- Presented by: Marieke Elsinga
- Starring: Jeroen van Koningsbrugge; Holly Mae Brood;
- Country of origin: Netherlands
- Original language: Dutch
- No. of seasons: 1
- No. of episodes: 6

Original release
- Network: RTL 4
- Release: 8 April – 13 May 2023

= Alles is Muziek =

2023 Dutch television show

Alles is Muziek (Dutch for: Everything is Music) is a 2023 Dutch television show presented by Marieke Elsinga. In the show, two teams compete by recreating songs using everyday objects. The team captains were Jeroen van Koningsbrugge and Holly Mae Brood. It was Elsinga's first television show.

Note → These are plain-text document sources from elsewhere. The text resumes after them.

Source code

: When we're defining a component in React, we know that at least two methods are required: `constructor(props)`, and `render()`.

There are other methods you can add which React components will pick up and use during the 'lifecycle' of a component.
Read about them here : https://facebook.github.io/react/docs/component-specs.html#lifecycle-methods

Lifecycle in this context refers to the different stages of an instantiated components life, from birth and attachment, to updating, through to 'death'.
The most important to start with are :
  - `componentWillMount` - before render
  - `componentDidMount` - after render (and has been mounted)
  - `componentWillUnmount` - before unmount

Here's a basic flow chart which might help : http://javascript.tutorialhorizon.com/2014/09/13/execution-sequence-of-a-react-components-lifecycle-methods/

The show drew disappointing viewing figures. In response to this, RTL 4 made episodes shorter and also removed the Asian comic duo act Yumbo Dump from the show. The duo creates sounds using their bodies and they appeared on seasons of America's Got Talent and Asia's Got Talent. The act received criticism for being stereotypical. The show was cancelled on 8 May 2023, a few days after the fifth episode, as a result of the disappointing viewing figures. The last episode aired on 13 May 2023.

The show was recorded in February 2023. The first episode of the show was scheduled to air on 16 March 2023 but it was postponed as more time was needed to complete production of the show.